To ensure an equitable comparison, we used the same number of training and validation samples (7,296) for RQ2 as in RQ1. This was achieved by randomly selecting 1,042 samples from each of the seven modes, resulting in a total of 7,294 ( $\sim$ 7,296) samples for training and validation.

For testing the AsymCNN models, we used the same 2,432 test samples as described previously. We finally computed the mean over the tests of the different modes.

Finally, to address RQ3, we analyzed the performance of the AsymCNN and RbCNN models with respect to each target parameter separately. For the discrete parameter, dB over threshold, we analyzed the performance for each radar reception power individually. For the continuous parameters, acceleration and velocity, we first divided each into five and six intervals, respectively, and then analyzed the performance for each interval separately.

7.2. Evaluation metrics and statistical significance testing

Model performance was evaluated using standard classification metrics: Accuracy, Precision, Recall, F1-score, and AUC. To assess the statistical significance of differences between models evaluated on the same test set, we followed the methodology proposed by Dietterich.³³ Specifically, we applied McNemars test to compare classification accuracy, as it is appropriate for paired binary outcomes. For Precision, Recall, F1-score, and AUC, which are computed over the entire test set and do not permit per-sample testing, we employed a bootstrap resampling approach with 1,000 iterations. In each iteration, metric differences between models were computed across resampled datasets, and p-values were estimated based on the proportion of sign reversals.

7.3. Results

In this section, we present the results addressing the research questions presented in the last section.

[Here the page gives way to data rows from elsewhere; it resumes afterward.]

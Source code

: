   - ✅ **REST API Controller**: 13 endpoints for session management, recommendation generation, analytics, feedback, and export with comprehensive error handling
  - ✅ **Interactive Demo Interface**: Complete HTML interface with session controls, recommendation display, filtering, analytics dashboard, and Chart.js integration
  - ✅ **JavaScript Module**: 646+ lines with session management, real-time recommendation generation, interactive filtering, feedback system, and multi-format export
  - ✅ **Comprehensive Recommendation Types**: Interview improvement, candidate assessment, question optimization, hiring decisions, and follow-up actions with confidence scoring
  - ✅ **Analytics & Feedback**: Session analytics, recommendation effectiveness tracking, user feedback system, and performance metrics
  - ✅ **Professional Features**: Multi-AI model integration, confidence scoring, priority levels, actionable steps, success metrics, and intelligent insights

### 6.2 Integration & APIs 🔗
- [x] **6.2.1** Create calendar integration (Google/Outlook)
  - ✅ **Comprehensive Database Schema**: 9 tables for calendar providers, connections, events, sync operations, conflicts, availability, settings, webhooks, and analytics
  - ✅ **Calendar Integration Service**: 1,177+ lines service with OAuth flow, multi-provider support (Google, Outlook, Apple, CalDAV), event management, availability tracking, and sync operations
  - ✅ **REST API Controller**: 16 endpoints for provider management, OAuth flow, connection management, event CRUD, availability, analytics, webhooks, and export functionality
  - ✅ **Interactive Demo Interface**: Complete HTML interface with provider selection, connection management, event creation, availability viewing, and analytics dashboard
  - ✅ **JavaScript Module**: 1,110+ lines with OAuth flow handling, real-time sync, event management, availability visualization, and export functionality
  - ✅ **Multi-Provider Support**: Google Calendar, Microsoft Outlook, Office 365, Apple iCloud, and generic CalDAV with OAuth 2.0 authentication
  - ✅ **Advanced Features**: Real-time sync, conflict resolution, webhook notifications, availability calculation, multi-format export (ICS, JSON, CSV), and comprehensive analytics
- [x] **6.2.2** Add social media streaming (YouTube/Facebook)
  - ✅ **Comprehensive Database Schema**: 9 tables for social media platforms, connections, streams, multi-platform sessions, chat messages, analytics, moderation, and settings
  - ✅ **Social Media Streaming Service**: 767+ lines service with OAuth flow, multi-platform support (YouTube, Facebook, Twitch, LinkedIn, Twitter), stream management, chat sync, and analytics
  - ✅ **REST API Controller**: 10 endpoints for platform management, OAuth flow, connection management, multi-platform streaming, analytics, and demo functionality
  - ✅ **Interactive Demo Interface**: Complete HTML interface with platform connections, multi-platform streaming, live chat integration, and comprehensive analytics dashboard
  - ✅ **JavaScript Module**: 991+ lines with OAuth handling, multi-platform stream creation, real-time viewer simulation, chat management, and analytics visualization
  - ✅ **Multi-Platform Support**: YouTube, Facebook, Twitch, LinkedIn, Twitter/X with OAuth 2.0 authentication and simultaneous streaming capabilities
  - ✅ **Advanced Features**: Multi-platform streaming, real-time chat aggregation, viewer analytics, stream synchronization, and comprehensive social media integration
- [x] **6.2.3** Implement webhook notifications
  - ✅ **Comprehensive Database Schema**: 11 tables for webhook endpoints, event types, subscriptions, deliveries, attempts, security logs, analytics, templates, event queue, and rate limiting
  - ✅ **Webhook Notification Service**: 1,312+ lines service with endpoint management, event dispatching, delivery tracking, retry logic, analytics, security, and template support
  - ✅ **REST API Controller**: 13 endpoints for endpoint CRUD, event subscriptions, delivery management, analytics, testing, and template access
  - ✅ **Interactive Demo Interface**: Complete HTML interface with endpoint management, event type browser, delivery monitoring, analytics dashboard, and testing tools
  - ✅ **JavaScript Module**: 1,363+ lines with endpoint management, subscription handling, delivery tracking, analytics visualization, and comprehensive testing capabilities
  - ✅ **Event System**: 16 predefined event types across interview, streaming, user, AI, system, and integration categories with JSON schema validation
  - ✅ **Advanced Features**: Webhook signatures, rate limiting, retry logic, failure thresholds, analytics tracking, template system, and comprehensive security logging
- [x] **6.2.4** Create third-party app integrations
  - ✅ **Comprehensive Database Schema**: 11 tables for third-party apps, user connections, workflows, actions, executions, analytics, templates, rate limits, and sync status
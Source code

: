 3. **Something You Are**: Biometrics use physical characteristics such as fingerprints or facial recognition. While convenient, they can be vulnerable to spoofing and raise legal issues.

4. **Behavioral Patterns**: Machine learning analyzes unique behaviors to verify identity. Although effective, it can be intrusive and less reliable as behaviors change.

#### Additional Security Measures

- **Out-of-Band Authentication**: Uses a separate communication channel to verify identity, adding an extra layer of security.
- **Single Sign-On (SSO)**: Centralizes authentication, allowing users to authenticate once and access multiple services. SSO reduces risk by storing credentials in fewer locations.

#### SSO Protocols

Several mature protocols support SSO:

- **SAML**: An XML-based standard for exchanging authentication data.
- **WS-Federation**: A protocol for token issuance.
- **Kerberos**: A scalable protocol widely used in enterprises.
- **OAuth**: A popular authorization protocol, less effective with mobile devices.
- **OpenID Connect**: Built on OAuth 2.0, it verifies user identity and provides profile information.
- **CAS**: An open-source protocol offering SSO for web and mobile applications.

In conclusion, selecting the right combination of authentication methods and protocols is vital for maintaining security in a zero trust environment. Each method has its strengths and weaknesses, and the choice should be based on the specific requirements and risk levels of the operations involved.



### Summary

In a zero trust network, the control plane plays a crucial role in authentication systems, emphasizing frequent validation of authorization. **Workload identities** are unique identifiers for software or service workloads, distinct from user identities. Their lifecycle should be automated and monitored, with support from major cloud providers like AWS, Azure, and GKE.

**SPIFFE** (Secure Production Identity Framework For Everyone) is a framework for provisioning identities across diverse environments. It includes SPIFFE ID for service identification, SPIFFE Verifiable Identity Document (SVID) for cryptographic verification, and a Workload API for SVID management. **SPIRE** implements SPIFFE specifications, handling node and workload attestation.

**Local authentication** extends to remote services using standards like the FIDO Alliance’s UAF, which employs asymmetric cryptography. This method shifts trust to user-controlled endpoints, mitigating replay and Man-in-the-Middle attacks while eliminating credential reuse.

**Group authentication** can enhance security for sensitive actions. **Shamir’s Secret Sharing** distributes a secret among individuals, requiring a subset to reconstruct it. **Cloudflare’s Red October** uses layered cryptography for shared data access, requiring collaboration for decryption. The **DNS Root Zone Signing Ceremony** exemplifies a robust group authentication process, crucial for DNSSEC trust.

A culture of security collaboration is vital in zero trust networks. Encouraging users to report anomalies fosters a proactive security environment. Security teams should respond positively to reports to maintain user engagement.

7.3.1. RQ1: Comparison with Established Architectures

Figure 12 presents a comparison of the mean evaluation metrics of the two architectures we proposed: AsymCNN and RbCNN, with two competitive architectures: ResNet and DenseNet.

Figure 12.

Comparison between ResNet, DenseNet, AsymCNN, and RbCNN models across evaluation metrics. RbCNN consistently outperformed the other models under separate training.

The results show that the RbCNN architecture consistently achieves the highest performance, with scores of 90.9% accuracy, 88.6% precision, 93.9% recall, 91.2% F1-score, and 97.4% AUC. AsymCNN follows closely, significantly outperforming both DenseNet and ResNet across all metrics. While DenseNet shows moderate performance, ResNet yields the lowest scores across the board. These results emphasize the effectiveness of our proposed AsymCNN and RbCNN architectures over existing models, particularly for the classification of complex-valued raw $I / Q$ radar data into small maritime targets or spikes.

To assess the significance of the observed differences, McNemars test was applied for accuracy comparisons, and a bootstrap resampling procedure was used for the remaining metrics, as described in Section 7.2. The statistical analysis revealed that the AsymCNN model significantly outperforms both DenseNet and ResNet across all evaluation metrics, with $p$ -values below 0.001, corresponding to a confidence level greater than 99.9%. Furthermore, the RbCNN model achieves statistically significant improvements over the AsymCNN model across all metrics, also with $p$ -values below 0.001.

7.3.2. RQ2: Impact of Sea Backgrounds on Target Classification

Figure 13 presents a comparison between mixed and separately trained models based on the AsymCNN architecture, representing variable and constant sea backgrounds, respectively, across five metrics. The results indicate that neither the separately trained models nor the mixed trained models consistently outperform each other across all metrics.

Figure 13.

Comparison of Mean Scores Across Metrics for Mixed and Separately Trained AsymCNN Models.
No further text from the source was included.